HB MAGDEBURG/BERLIN. Die Stimmen aus der Politik gegen einen Börsengang der Bahn im aktuellen Marktumfeld mehren sich. Angesichts der massiven Turbulenzen durch die Finanzkrise haben sich am Dienstag mehrere Länder-Verkehrsminister für eine Verschiebung ausgesprochen. Die Ressortchefs von Brandenburg, Sachsen-Anhalt und Hessen bezweifelten vor der Verkehrsministerkonferenz in Dessau-Roßlau, dass mit einem Börsengang noch im Oktober die bestmöglichen Einnahmen erzielt werden können. Unterdessen will die Bahn dem Vernehmen nach höchstwahrscheinlich noch vor dem Wochenende die Preispanne nennen.

"Wir dürfen kein Geld verschenken", sagte Brandenburgs Infrastrukturminister Reinhold Dellmann (SPD). "Daher bin ich für eine Verschiebung des Börsenganges auf einen günstigeren Zeitpunkt." Die Mittel aus der Teilprivatisierung würden für dringend notwendige Investitionen ins Schienennetz benötigt. Der hessische Verkehrsminister Alois Rhiel (CDU) sagte, er habe große Zweifel, dass die angestrebten vier bis fünf Mrd. Euro wirklich am Markt erzielt werden könnten. Es sei unverantwortlich, dass für Schnäppchenjäger Tafelsilber verscherbelt werde. Ähnlich äußerte sich Sachsen-Anhalts Ressortchef Karl-Heinz Daehre (CDU).

Der Börsengang der Bahntochter DB Mobility Logistics (DB ML), die den Güter- und Personenverkehr vereint, ist für den 27. Oktober geplant. Verkauft werden sollen 24,9 Prozent der Anteile. Am Montag hatte sich Bundesfinanzminister Peer Steinbrück (SPD) erstmals zurückhaltend zum Zeitplan geäußert und gesagt, eine Entscheidung sei noch nicht gefallen. Man sei noch in Gesprächen mit strategischen Investoren.
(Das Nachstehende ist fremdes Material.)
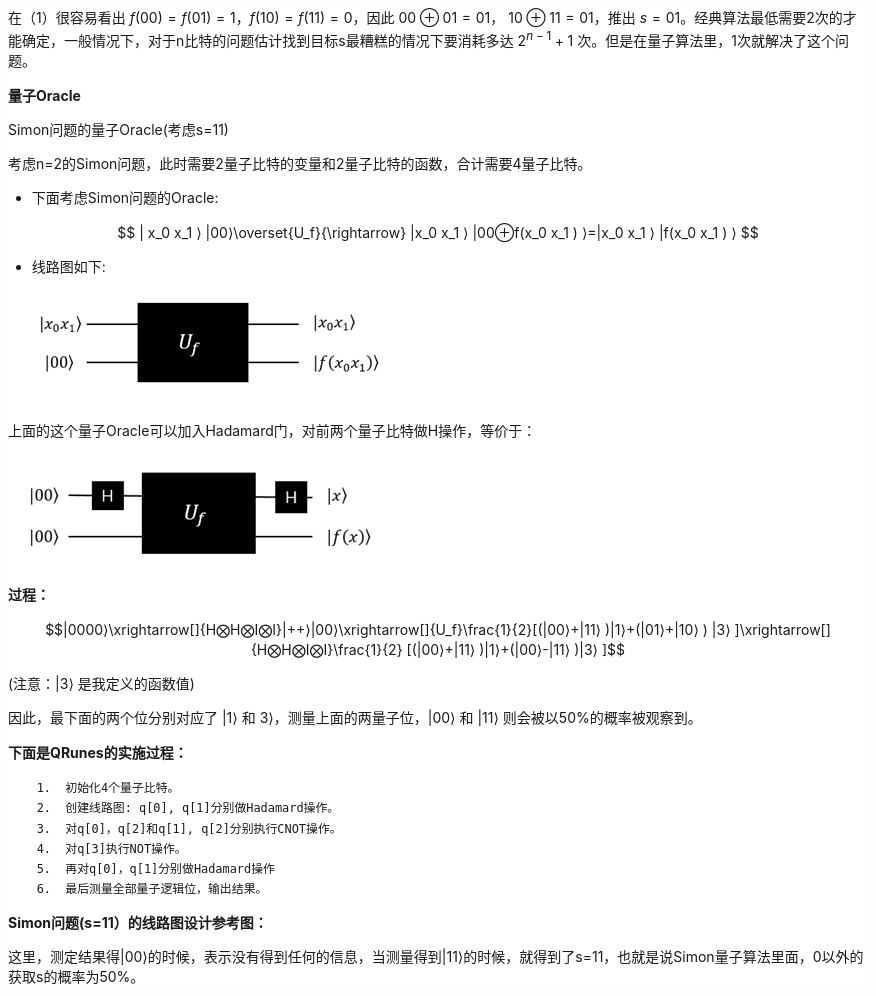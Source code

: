 
在（1）很容易看出 $f(00)=f(01)=1$，$f(10)=f(11)=0$，因此 $00⊕01=01$， $10⊕11=01$，推出 $s=01$。经典算法最低需要2次的才能确定，一般情况下，对于n比特的问题估计找到目标s最糟糕的情况下要消耗多达 $2^{n-1}+1$ 次。但是在量子算法里，1次就解决了这个问题。

**量子Oracle**

Simon问题的量子Oracle(考虑s=11)

考虑n=2的Simon问题，此时需要2量子比特的变量和2量子比特的函数，合计需要4量子比特。

- 下面考虑Simon问题的Oracle:

$$ | x_0 x_1 ⟩ |00⟩\overset{U_f}{\rightarrow} |x_0 x_1 ⟩ |00⊕f(x_0 x_1 ) ⟩=|x_0 x_1 ⟩ |f(x_0 x_1 ) ⟩ $$

- 线路图如下:

![image](./source/images/simon_1.jpg)

上面的这个量子Oracle可以加入Hadamard门，对前两个量子比特做H操作，等价于：

![image](./source/images/simon_2.jpg)

**过程：**

$$|0000⟩\xrightarrow[]{H⨂H⨂I⨂I}|++⟩|00⟩\xrightarrow[]{U_f}\frac{1}{2}[(|00⟩+|11⟩ )|1⟩+(|01⟩+|10⟩ ) |3⟩ ]\xrightarrow[]{H⨂H⨂I⨂I}\frac{1}{2} [(|00⟩+|11⟩ )|1⟩+(|00⟩-|11⟩ )|3⟩ ]$$

 (注意：$|3⟩$ 是我定义的函数值)

因此，最下面的两个位分别对应了 $|1⟩$ 和 $3⟩$，测量上面的两量子位，$|00⟩$ 和 $|11⟩$ 则会被以50%的概率被观察到。

**下面是QRunes的实施过程：**

```
    1.	初始化4个量子比特。
    2.	创建线路图: q[0], q[1]分别做Hadamard操作。
    3.	对q[0]，q[2]和q[1], q[2]分别执行CNOT操作。
    4.	对q[3]执行NOT操作。
    5.	再对q[0]，q[1]分别做Hadamard操作
    6.	最后测量全部量子逻辑位，输出结果。
```

**Simon问题(s=11）的线路图设计参考图：**

 这里，测定结果得|00⟩的时候，表示没有得到任何的信息，当测量得到|11⟩的时候，就得到了s=11，也就是说Simon量子算法里面，0以外的获取s的概率为50%。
Eine Veröffentlichung des Wertpapierprospekts und damit auch der Preisspanne hat sich die Bahn dem Vernehmen nach noch vor dem Wochenende zum Ziel gesetzt. Innerhalb dieser Spanne werden die Aktien bei privaten und institutionellen Anlegern zur Zeichnung angeboten. Der Zeitplan ergibt sich auch aus der Logik des Prozesses. Immerhin soll die Werbetour bei den Investoren früheren Aussagen zufolge am Montag (13. Oktober) starten. Die Börse schwankte unterdessen am Dienstag weiter stark. Frühe Gewinne gab der Leitindex Dax bis zum Mittag ab. Am Vortag war der Index um sieben Prozent auf den tiefsten Stand seit Juni 2006 eingebrochen.

Kritische Stimmen kommen auch aus dem Marktumfeld. Vielfach wird angenommen, dass die Bahn im derzeitigen Umfeld nicht genügend Erlöse einfahren kann. Von ursprünglich kursierenden bis zu acht Mrd. Euro ist keine Rede mehr. Eher wird am Markt angenommen, dass die Bahn für den zu verkaufenden Anteil, den die Banken im Schnitt mit etwa fünf Mrd. Euro bewerten, einen Abschlag von bis zu zehn bis 20 Prozent hinnehmen müssen. Angesichts der sich zuletzt stärker zuspitzenden Situation an der Börse sagte etwa Thorsten Peiffer vom Handelshaus Lang & Schwarz: "Wenn der Markt weiter so schwach ist, dann wird das nichts mit dem Börsengang." Dann könne kein vernünftiger Preis erzielt werden.